From the listing below, tally the lines that include "tout". Return only the total.

Start of Block

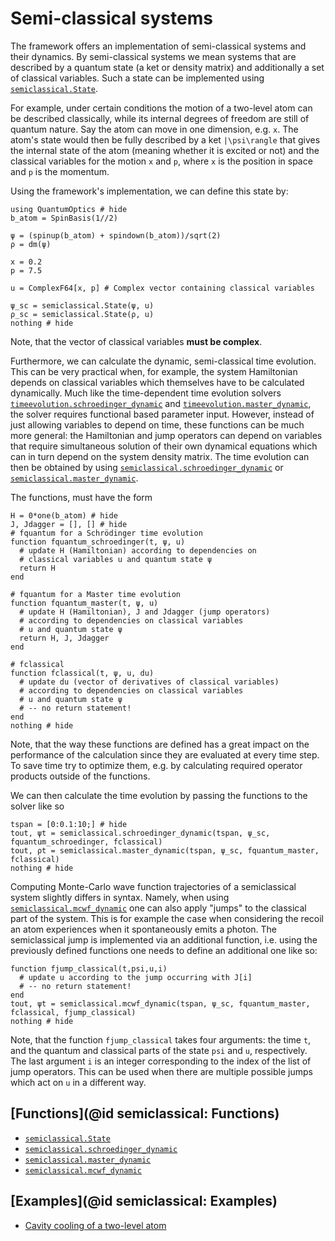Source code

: # Semi-classical systems

The framework offers an implementation of semi-classical systems and their dynamics. By semi-classical systems we mean systems that are described by a quantum state (a ket or density matrix) and additionally a set of classical variables. Such a state can be implemented using [`semiclassical.State`](@ref).

For example, under certain conditions the motion of a two-level atom can be described classically, while its internal degrees of freedom are still of quantum nature. Say the atom can move in one dimension, e.g. ``x``. The atom's state would then be fully described by a ket ``|\psi\rangle`` that gives the internal state of the atom (meaning whether it is excited or not) and the classical variables for the motion ``x`` and ``p``, where ``x`` is the position in space and ``p`` is the momentum.

Using the framework's implementation, we can define this state by:

```@example semiclassical1
using QuantumOptics # hide
b_atom = SpinBasis(1//2)

ψ = (spinup(b_atom) + spindown(b_atom))/sqrt(2)
ρ = dm(ψ)

x = 0.2
p = 7.5

u = ComplexF64[x, p] # Complex vector containing classical variables

ψ_sc = semiclassical.State(ψ, u)
ρ_sc = semiclassical.State(ρ, u)
nothing # hide
```
Note, that the vector of classical variables **must be complex**.

Furthermore, we can calculate the dynamic, semi-classical time evolution. This can be very practical when, for example, the system Hamiltonian depends on classical variables which themselves have to be calculated dynamically. Much like the time-dependent time evolution solvers [`timeevolution.schroedinger_dynamic`](@ref) and [`timeevolution.master_dynamic`](@ref), the solver requires functional based parameter input. However, instead of just allowing variables to depend on time, these functions can be much more general: the Hamiltonian and jump operators can depend on variables that require simultaneous solution of their own dynamical equations which can in turn depend on the system density matrix. The time evolution can then be obtained by using [`semiclassical.schroedinger_dynamic`](@ref) or [`semiclassical.master_dynamic`](@ref).

The functions, must have the form

```@example semiclassical1
H = 0*one(b_atom) # hide
J, Jdagger = [], [] # hide
# fquantum for a Schrödinger time evolution
function fquantum_schroedinger(t, ψ, u)
  # update H (Hamiltonian) according to dependencies on
  # classical variables u and quantum state ψ
  return H
end

# fquantum for a Master time evolution
function fquantum_master(t, ψ, u)
  # update H (Hamiltonian), J and Jdagger (jump operators)
  # according to dependencies on classical variables
  # u and quantum state ψ
  return H, J, Jdagger
end

# fclassical
function fclassical(t, ψ, u, du)
  # update du (vector of derivatives of classical variables)
  # according to dependencies on classical variables
  # u and quantum state ψ
  # -- no return statement!
end
nothing # hide
```

Note, that the way these functions are defined has a great impact on the performance of the calculation since they are evaluated at every time step. To save time try to optimize them, e.g. by calculating required operator products outside of the functions.

We can then calculate the time evolution by passing the functions to the solver like so

```@example semiclassical1
tspan = [0:0.1:10;] # hide
tout, ψt = semiclassical.schroedinger_dynamic(tspan, ψ_sc, fquantum_schroedinger, fclassical)
tout, ρt = semiclassical.master_dynamic(tspan, ψ_sc, fquantum_master, fclassical)
nothing # hide
```

Computing Monte-Carlo wave function trajectories of a semiclassical system slightly differs in syntax. Namely, when using [`semiclassical.mcwf_dynamic`](@ref) one can also apply "jumps" to the classical part of the system. This is for example the case when considering the recoil an atom experiences when it spontaneously emits a photon. The semiclassical jump is implemented via an additional function, i.e. using the previously defined functions one needs to define an additional one like so:

```@example semiclassical1
function fjump_classical(t,psi,u,i)
  # update u according to the jump occurring with J[i]
  # -- no return statement!
end
tout, ψt = semiclassical.mcwf_dynamic(tspan, ψ_sc, fquantum_master, fclassical, fjump_classical)
nothing # hide
```

Note, that the function `fjump_classical` takes four arguments: the time `t`, and the quantum and classical parts of the state `psi` and `u`, respectively. The last argument `i` is an integer corresponding to the index of the list of jump operators. This can be used when there are multiple possible jumps which act on `u` in a different way.

## [Functions](@id semiclassical: Functions)


* [`semiclassical.State`](@ref)
* [`semiclassical.schroedinger_dynamic`](@ref)
* [`semiclassical.master_dynamic`](@ref)
* [`semiclassical.mcwf_dynamic`](@ref)

## [Examples](@id semiclassical: Examples)

* [Cavity cooling of a two-level atom](@ref)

End of Block

» **Expected answer**: 3